Das KRH Klinikum Lehrte wird künftig als Regionales Gesundheitszentrum weiterbetrieben. Die Verlagerung der Inneren Medizin mit Geriatrie und Schmerztherapie von Lehrte ins KRH Klinikum Großburgwedel ist nach Angaben des Klinikums wie geplant abgeschlossen. Damit ist ein weiterer Schritt der Medizinstrategie 2030 umgesetzt.

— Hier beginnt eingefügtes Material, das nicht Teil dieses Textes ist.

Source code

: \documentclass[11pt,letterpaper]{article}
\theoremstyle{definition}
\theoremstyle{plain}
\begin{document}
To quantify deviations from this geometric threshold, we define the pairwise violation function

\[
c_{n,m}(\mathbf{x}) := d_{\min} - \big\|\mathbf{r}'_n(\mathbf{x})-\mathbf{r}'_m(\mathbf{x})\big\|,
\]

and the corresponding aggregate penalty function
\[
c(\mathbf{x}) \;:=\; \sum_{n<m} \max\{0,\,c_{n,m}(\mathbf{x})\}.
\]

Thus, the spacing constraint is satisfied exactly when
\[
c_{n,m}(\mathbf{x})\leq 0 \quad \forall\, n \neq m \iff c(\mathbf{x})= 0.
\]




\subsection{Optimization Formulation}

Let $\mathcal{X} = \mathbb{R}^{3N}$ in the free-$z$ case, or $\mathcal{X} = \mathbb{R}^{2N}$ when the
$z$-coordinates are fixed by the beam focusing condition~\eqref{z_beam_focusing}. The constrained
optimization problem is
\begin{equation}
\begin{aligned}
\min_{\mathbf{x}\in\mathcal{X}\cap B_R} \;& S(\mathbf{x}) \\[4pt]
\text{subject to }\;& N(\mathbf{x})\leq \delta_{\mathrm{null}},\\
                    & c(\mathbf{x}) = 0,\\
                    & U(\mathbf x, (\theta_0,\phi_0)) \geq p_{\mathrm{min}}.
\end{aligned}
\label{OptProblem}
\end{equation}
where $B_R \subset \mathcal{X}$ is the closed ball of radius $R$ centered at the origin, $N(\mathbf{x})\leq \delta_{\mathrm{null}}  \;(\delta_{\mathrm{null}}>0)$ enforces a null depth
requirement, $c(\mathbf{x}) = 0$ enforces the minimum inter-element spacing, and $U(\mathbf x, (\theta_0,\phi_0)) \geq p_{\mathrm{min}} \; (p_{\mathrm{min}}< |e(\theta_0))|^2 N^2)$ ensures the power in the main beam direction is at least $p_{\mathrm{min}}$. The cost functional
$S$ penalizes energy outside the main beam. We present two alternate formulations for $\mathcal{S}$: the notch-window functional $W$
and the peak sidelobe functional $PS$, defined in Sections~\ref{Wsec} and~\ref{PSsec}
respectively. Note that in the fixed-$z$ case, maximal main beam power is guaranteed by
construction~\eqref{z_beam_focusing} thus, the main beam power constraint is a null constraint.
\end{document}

Das Kernangebot des Regionalen Gesundheitszentrums umfasst die Leistungen des Medizinischen Versorgungszentrums mit urologischer und radiologischer Praxis, eine Dialyse sowie ein ambulantes Operationszentrum. Zusätzlich bietet das RGZ zehn pflegegeführte stationäre Betten an, auch zur nächtlichen Betreuung von Patienten. Diese sollen am 13. Juli 2026 in Betrieb gehen.
„Das KRH arbeitet konsequent an der Umsetzung der Medizinstrategie 2030. Mit dem RGZ schaffen wir ein hochmodernes Zentrum für unterschiedliche Versorgungsbedarfe an der Grenze zwischen ambulanter und stationärer Versorgung. Unser Ziel ist es, Patientinnen und Patienten in der Region bedarfsgerecht, effizient und auf einem hohen medizinischen Niveau zu versorgen“, sagt KRH-Geschäftsführer Dr. Matthias Bracht.
Der geschäftsführende kaufmännische und ärztliche Direktor PD Dr. Klaus Tim Kaufeld hebt die wirtschaftliche und strukturelle Bedeutung hervor. „Das RGZ steht für eine moderne, effiziente Versorgungsstruktur. Durch die enge Verzahnung verschiedener medizinischer Angebote können wir Ressourcen besser nutzen und zugleich die Qualität der Versorgung weiter erhöhen.“
Das neue RGZ ist Teil einer umfassenden Transformation innerhalb des KRH. Ziel sind nach Angaben des Klinikums mehr Spezialisierung, Vernetzung und Patientenzentrierung. Am Standort Lehrte soll so Schritt für Schritt ein Gesundheitscampus entstehen, der medizinische Versorgung, Prävention und ergänzende Angebote miteinander verbindet.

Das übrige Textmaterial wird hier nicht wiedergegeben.